Image: @fordnation/X


An attack on rent control

The bill removes the obligation for landlords to provide one month of rent compensation when evicting tenants for “personal use,” provided they give 120 days notice. 

“Personal use” evictions are a well-known trick used by landlords to increase their rent prices. Usually rental units in Ontario are subject to a 2.5 per cent cap on year-over-year rent increases. However, empty units are not subject to any rent control. Landlords are thus incentivized to evict their tenants under the pretense of “personal use”, then later re-list the same unit with a hugely inflated price. 

The number of “personal use” evictions in the province has risen by 85 per cent since 2020. But with Bill 60 there are going to be even fewer barriers to landlords using this loophole to massively increase rent. 

The astounding thing is that the bill that passed was actually a toned-down version. The original proposed to convert all rental agreements into fixed-term leases, after which landlords could evict their tenants without reason, and re-list the now empty unit for whatever price they see fit. This would have effectively ended rent control in Ontario. 

This original proposal faced significant criticism and Ford was forced to back down. However, the intention is clear: Ford is targeting the limited protections that renters have that stand in the way of landlords maximizing their profit. 


Speeding up evictions

Bill 60 also includes measures to help kick people out of their homes faster. Landlords can now file for eviction after just seven days of non-payment, down from 15 previously. Tenants have just 15 days to appeal an eviction order, down from 30. And tenants can no longer introduce evidence of landlord harassment or lack of maintenance during their eviction hearing to the Landlord and Tenant’s Board (LTB).

Scandalously, the bill also introduces a requirement for tenants to repay 50 per cent of rent arrears before they can challenge an eviction order. For the half of Canadians who are living paycheque to paycheque, this means that a missed paycheque, an unexpected bill, or an injury that kept them from work could rob them of legal recourse against eviction.

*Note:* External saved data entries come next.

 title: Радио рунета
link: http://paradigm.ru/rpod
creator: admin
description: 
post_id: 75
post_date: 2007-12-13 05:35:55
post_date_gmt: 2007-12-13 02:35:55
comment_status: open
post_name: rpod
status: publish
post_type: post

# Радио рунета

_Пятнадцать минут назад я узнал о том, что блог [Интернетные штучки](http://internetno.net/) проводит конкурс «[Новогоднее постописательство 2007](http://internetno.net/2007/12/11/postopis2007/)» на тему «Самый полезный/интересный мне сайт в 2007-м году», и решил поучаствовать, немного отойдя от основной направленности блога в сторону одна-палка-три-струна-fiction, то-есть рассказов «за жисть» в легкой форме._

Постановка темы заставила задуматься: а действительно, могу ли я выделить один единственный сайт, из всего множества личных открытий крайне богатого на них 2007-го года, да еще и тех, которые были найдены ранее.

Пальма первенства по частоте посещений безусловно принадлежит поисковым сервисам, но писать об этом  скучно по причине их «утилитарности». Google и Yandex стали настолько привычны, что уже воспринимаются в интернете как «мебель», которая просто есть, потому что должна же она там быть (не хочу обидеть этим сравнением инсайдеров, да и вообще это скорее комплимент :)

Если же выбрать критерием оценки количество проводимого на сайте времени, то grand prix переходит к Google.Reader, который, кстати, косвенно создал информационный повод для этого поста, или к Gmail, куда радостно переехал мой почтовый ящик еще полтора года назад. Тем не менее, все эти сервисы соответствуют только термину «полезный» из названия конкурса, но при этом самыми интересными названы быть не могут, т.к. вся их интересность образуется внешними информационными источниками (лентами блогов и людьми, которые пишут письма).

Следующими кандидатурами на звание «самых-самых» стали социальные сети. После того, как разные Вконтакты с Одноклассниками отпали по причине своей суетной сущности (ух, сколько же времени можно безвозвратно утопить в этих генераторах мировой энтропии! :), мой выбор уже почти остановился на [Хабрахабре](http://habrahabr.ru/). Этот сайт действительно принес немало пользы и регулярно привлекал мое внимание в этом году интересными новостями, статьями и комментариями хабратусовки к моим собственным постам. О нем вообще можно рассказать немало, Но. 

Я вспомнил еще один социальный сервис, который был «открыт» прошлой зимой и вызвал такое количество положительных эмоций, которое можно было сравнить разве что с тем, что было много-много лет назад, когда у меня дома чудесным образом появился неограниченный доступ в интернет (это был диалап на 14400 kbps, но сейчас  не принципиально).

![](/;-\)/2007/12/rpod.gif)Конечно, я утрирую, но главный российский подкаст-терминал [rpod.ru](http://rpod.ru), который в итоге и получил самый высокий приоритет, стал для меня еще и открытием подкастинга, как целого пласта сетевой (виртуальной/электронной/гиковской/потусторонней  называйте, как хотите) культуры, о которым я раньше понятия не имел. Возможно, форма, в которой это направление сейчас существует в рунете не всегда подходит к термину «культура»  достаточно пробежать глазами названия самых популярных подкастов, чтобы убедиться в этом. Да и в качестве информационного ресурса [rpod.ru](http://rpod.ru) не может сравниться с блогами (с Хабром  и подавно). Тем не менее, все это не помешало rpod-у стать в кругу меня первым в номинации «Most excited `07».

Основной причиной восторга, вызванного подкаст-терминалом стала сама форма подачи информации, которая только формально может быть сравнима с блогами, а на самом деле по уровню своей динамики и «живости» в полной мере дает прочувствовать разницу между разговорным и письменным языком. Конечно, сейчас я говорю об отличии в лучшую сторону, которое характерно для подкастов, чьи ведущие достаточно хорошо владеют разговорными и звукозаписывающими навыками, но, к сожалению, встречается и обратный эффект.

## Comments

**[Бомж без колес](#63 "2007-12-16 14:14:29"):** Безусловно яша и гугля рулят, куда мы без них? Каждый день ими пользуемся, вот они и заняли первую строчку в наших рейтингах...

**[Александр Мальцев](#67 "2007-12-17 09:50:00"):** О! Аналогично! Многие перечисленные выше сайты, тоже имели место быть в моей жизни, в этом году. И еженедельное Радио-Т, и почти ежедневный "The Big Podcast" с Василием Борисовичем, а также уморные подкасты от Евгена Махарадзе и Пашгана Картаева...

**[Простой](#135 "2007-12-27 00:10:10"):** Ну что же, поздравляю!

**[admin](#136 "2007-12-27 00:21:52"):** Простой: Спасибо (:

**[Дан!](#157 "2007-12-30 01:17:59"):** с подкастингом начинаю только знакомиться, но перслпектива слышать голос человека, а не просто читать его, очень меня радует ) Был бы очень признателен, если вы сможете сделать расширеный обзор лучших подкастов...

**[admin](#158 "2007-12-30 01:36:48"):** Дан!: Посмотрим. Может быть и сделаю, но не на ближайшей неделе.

To make evictions easier, the bill also permits the hiring of an undisclosed number of eviction “sheriffs”; enforcement officers used to force tenants out of their homes.

This will obviously further exacerbate the homelessness crisis by throwing people onto the streets. With municipalities across the province declaring states of emergency due to the homelessness crisis, one must ask: is the most pressing issue in Ontario housing how quickly we can evict people from their homes?

Worsening the housing crisis 

Doug Ford’s government has claimed that this bill will encourage landlords to list their units, which would otherwise be kept off the rental market. He says the measures taken in Bill 60 will unlock hundreds of thousands of rental units. 

This argument does not hold water. The Canadian Centre for Policy Alternatives estimates there are fewer than 20,000 empty residential units in Ontario. A figure far from the 1.3 million units that need to be made available by 2030 in order to restore rent affordability. 

In a way, Ford has pointed to a problem: some particularly greedy landlords are withholding rental units until they have conditions in which they can more easily exploit their tenants.
But passing a law to help them will obviously make the situation far worse. Private landlords, by definition, are the main culprits of the rental crisis. 

Doug Ford, basing himself on private ownership and capitalism, has no solutions. This is because the only way to solve the rental crisis would be to expropriate these delinquent landlords, greedy developers and Real Estate Investment Trusts (REITs) and launch a massive public plan to build hundreds of thousands of rental units. This socialist solution is the only way to create more affordable housing. Bill 60 is a reactionary bill that will make the situation far worse and in the process line the pockets of Ford’s landlord friends.